Harry Bosch 15 - Neun Drachen
das?«
»Keine Ahnung.«
Eleanor sah Sun an.
»Wir müssen irgendwie nach oben kommen.«
Das war alles, was sie sagte, aber die Botschaft kam an. Sun nickte und führte sie von den Aufzügen fort und tiefer in das Labyrinth aus Verkaufsständen hinein. Sie kamen zu einer Reihe Theken mit Schildern in allen möglichen Sprachen.
»Hier mietet man Zimmer«, erklärte Sun. »Es gibt mehr als nur ein Hotel.«
»In diesem Gebäude?«, fragte Bosch. »Mehr als eins?«
»Ja, viele. Sie suchen hier eines aus.«
Er deutete auf die Schilder auf den Theken. Erst jetzt merkte Bosch, dass Sun ihm zu verstehen geben wollte, dass es in dem Gebäude mehrere Hotels gab, die alle um Reisende mit schmalem Geldbeutel konkurrierten. Manche, darauf deutete zumindest die Sprache auf ihren Schildern hin, zielten auf Reisende aus bestimmten Ländern ab.

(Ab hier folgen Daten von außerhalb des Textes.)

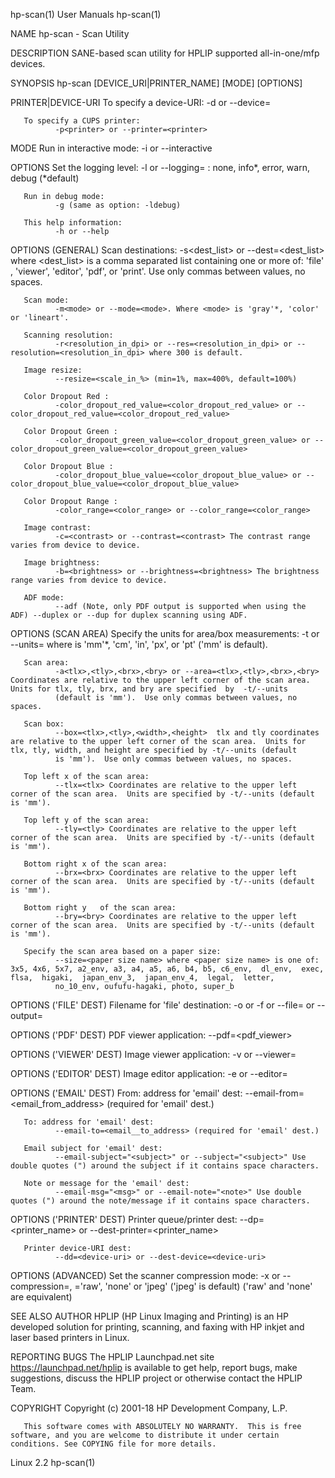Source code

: hp-scan(1)                                                                                       User Manuals                                                                                      hp-scan(1)

NAME
       hp-scan - Scan Utility

DESCRIPTION
       SANE-based scan utility for HPLIP supported all-in-one/mfp devices.

SYNOPSIS
       hp-scan [DEVICE_URI|PRINTER_NAME] [MODE] [OPTIONS]

PRINTER|DEVICE-URI
       To specify a device-URI:
              -d<device-uri> or --device=<device-uri>

       To specify a CUPS printer:
              -p<printer> or --printer=<printer>

MODE
       Run in interactive mode:
              -i or --interactive

OPTIONS
       Set the logging level:
              -l<level> or --logging=<level> <level>: none, info*, error, warn, debug (*default)

       Run in debug mode:
              -g (same as option: -ldebug)

       This help information:
              -h or --help

OPTIONS (GENERAL)
       Scan destinations:
              -s<dest_list>  or  --dest=<dest_list> where <dest_list> is a comma separated list containing one or more of: 'file' , 'viewer', 'editor', 'pdf', or 'print'. Use only commas between values, no
              spaces.

       Scan mode:
              -m<mode> or --mode=<mode>. Where <mode> is 'gray'*, 'color' or 'lineart'.

       Scanning resolution:
              -r<resolution_in_dpi> or --res=<resolution_in_dpi> or --resolution=<resolution_in_dpi> where 300 is default.

       Image resize:
              --resize=<scale_in_%> (min=1%, max=400%, default=100%)

       Color Dropout Red :
              -color_dropout_red_value=<color_dropout_red_value> or --color_dropout_red_value=<color_dropout_red_value>

       Color Dropout Green :
              -color_dropout_green_value=<color_dropout_green_value> or --color_dropout_green_value=<color_dropout_green_value>

       Color Dropout Blue :
              -color_dropout_blue_value=<color_dropout_blue_value> or --color_dropout_blue_value=<color_dropout_blue_value>

       Color Dropout Range :
              -color_range=<color_range> or --color_range=<color_range>

       Image contrast:
              -c=<contrast> or --contrast=<contrast> The contrast range varies from device to device.

       Image brightness:
              -b=<brightness> or --brightness=<brightness> The brightness range varies from device to device.

       ADF mode:
              --adf (Note, only PDF output is supported when using the ADF) --duplex or --dup for duplex scanning using ADF.

OPTIONS (SCAN AREA)
       Specify the units for area/box measurements:
              -t<units> or --units=<units> where <units> is 'mm'*, 'cm', 'in', 'px', or 'pt' ('mm' is default).

       Scan area:
              -a<tlx>,<tly>,<brx>,<bry> or --area=<tlx>,<tly>,<brx>,<bry> Coordinates are relative to the upper left corner of the scan area.  Units for tlx, tly, brx, and bry are specified  by  -t/--units
              (default is 'mm').  Use only commas between values, no spaces.

       Scan box:
              --box=<tlx>,<tly>,<width>,<height>  tlx and tly coordinates are relative to the upper left corner of the scan area.  Units for tlx, tly, width, and height are specified by -t/--units (default
              is 'mm').  Use only commas between values, no spaces.

       Top left x of the scan area:
              --tlx=<tlx> Coordinates are relative to the upper left corner of the scan area.  Units are specified by -t/--units (default is 'mm').

       Top left y of the scan area:
              --tly=<tly> Coordinates are relative to the upper left corner of the scan area.  Units are specified by -t/--units (default is 'mm').

       Bottom right x of the scan area:
              --brx=<brx> Coordinates are relative to the upper left corner of the scan area.  Units are specified by -t/--units (default is 'mm').

       Bottom right y   of the scan area:
              --bry=<bry> Coordinates are relative to the upper left corner of the scan area.  Units are specified by -t/--units (default is 'mm').

       Specify the scan area based on a paper size:
              --size=<paper size name> where <paper size name> is one of: 3x5, 4x6, 5x7, a2_env, a3, a4, a5, a6, b4, b5, c6_env,  dl_env,  exec,  flsa,  higaki,  japan_env_3,  japan_env_4,  legal,  letter,
              no_10_env, oufufu-hagaki, photo, super_b

OPTIONS ('FILE' DEST)
       Filename for 'file' destination:
              -o<file> or -f<file> or --file=<file> or --output=<file>

OPTIONS ('PDF' DEST)
       PDF viewer application:
              --pdf=<pdf_viewer>

OPTIONS ('VIEWER' DEST)
       Image viewer application:
              -v<viewer> or --viewer=<viewer>

OPTIONS ('EDITOR' DEST)
       Image editor application:
              -e<editor> or --editor=<editor>

OPTIONS ('EMAIL' DEST)
       From: address for 'email' dest:
              --email-from=<email_from_address> (required for 'email' dest.)

       To: address for 'email' dest:
              --email-to=<email__to_address> (required for 'email' dest.)

       Email subject for 'email' dest:
              --email-subject="<subject>" or --subject="<subject>" Use double quotes (") around the subject if it contains space characters.

       Note or message for the 'email' dest:
              --email-msg="<msg>" or --email-note="<note>" Use double quotes (") around the note/message if it contains space characters.

OPTIONS ('PRINTER' DEST)
       Printer queue/printer dest:
              --dp=<printer_name> or --dest-printer=<printer_name>

       Printer device-URI dest:
              --dd=<device-uri> or --dest-device=<device-uri>

OPTIONS (ADVANCED)
       Set the scanner compression mode:
              -x<mode> or --compression=<mode>, <mode>='raw', 'none' or 'jpeg' ('jpeg' is default) ('raw' and 'none' are equivalent)

SEE ALSO
AUTHOR
       HPLIP (HP Linux Imaging and Printing) is an HP developed solution for printing, scanning, and faxing with HP inkjet and laser based printers in Linux.

REPORTING BUGS
       The HPLIP Launchpad.net site https://launchpad.net/hplip is available to get help, report bugs, make suggestions, discuss the HPLIP project or otherwise contact the HPLIP Team.

COPYRIGHT
       Copyright (c) 2001-18 HP Development Company, L.P.

       This software comes with ABSOLUTELY NO WARRANTY.  This is free software, and you are welcome to distribute it under certain conditions. See COPYING file for more details.

Linux                                                                                                2.2                                                                                           hp-scan(1)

»Versuchen Sie, herauszubekommen, welches im vierzehnten Stock ist«, sagte Bosch.
»Einen vierzehnten Stock gibt es hier nicht.«
Bosch merkte, dass er recht hatte.
»Dann eben im fünfzehnten. Welches ist im fünfzehnten Stock?«
Sun ging von einer Theke zur nächsten und erkundigte sich nach dem fünfzehnten Stock. An der dritten blieb er stehen und winkte Eleanor und Bosch zu sich.
»Hier.«
Bosch taxierte den Mann hinter dem Schalter. Er sah aus, als wäre er schon vierzig Jahre hier. Sein birnenförmiger Körper schien sich dem Hocker, auf dem er saß, passgenau angeglichen zu haben. Er rauchte eine Zigarette, die in einer zehn Zentimeter langen Elfenbeinspitze steckte. Offensichtlich wollte er keinen Rauch in die Augen bekommen.
»Sprechen Sie Englisch?«, fragte Bosch.
»Ja, ich habe Englisch«, antwortete der Mann träge.
»Gut. Wir wollen ein Zimmer im vier … im fünfzehnten Stock.«
»Sie alle? Ein Zimmer?«
»Ja, ein Zimmer.«
»Nein, Sie nicht können ein Zimmer. Nur zwei Personen.«
Bosch merkte, er meinte, dass jedes Zimmer höchstens mit zwei Personen belegt werden konnte.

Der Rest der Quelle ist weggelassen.